We need to create an organization, in the US to start with then spread it to the rest of the world, which I termed as the 21st Century Education Centers Org. It's goal is to put in all our communities hopefully at schools an enclosure that houses a full scale Styrofoam and plastic 10 seat jet along with an operational robot and simulator suites for people to learn in. I call this enclosure the 21st Century Education Center. These centers will overnight bring all of us up to fully and happily using our incredible brains. Good by to the mental couches we are now wasting away in.

With the work of getting centers up and running we can connect with our brothers and sisters world wide and show them how to do same. This will take Kosov, Mexico, Mali etc. etc and give them the where with all to leap into the 21st century to peace and prosperity. We have to show them the way and we will never do it if we keep being metal couch potatoes. Soon their despair will reach our country and we will lose the peace that our forefathers worked so hard and sacrificed all for.

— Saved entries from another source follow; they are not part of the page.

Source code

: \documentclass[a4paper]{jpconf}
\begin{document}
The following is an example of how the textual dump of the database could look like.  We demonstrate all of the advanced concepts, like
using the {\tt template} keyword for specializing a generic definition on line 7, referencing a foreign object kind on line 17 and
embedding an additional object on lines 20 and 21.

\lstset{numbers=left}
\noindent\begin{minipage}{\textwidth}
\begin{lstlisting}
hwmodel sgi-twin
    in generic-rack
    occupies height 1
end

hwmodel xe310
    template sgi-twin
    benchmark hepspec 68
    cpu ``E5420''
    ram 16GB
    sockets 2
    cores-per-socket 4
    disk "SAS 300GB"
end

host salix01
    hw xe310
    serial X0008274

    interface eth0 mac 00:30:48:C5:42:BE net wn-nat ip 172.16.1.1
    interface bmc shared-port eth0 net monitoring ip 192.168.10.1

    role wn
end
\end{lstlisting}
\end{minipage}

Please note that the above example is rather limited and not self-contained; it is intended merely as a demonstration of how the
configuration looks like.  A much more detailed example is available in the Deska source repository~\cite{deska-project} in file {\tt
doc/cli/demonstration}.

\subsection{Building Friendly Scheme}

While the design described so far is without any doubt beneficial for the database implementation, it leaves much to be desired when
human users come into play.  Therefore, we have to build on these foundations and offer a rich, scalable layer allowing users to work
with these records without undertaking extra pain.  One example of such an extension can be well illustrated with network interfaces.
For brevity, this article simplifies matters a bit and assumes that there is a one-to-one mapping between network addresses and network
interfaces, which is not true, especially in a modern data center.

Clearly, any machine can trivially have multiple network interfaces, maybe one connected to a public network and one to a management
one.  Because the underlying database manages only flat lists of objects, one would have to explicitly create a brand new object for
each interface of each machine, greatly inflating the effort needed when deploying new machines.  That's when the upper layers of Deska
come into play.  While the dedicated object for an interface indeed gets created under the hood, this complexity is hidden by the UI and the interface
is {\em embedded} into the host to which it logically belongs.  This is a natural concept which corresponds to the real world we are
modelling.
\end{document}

Don, are you interested in this and helping to finds others?

I see that a website detailing all the wrongs we have done and are currently doing in Iraq has been built. The only way we are going to get out of Iraq and get our government to stop what they are doing is to organize the people in mass to demand an accounting. But with out information coming directly to us, the American people, from the Iraq people we will not know how to counter what our government feeds us.

Are you still there Don?

Chuck,
I agree with your basic person-to-person concept, and your despair of government. Definitely the despair of government. They are moral pygmies (sorry, pygmies). We should be interacting with Iraqis (and Somalis, Egyptians, etc.). But the problems in Iraq are formidable.
1. There are an estimated four million refugees in Iraq. Approximately one million are in Syria, one million in other countries, and two million internal. There are women with children living out in the desert, their menfolk being tortured in Iraq and US military prisons. The whole country is in flux with civil war.
2. I'm not sure that American-Iraqis could be that useful, and how would we locate them?
3. I don't see how we could communicate with people in a war zone.
4. Sending money and goods to Iraqis is out of the question. They have no banking system and anything sent would be confiscated before it got to them.
5. Language--these people don't speak English and I don't speak Arabic.

I am still open to the concept. I wish it could work, but I don't see how it could in Iraq. Perhaps something with a lesser goal--world-wide pen pals or something--to build international friendship. Remember the language divide. Don't drop the general idea.

Don,

I have friends who can connect us to people in Iraq. Have you been there?

Chuck,
I have not been to Iraq.
Would you please provide a concept of this idea in the terms of the points that I raised?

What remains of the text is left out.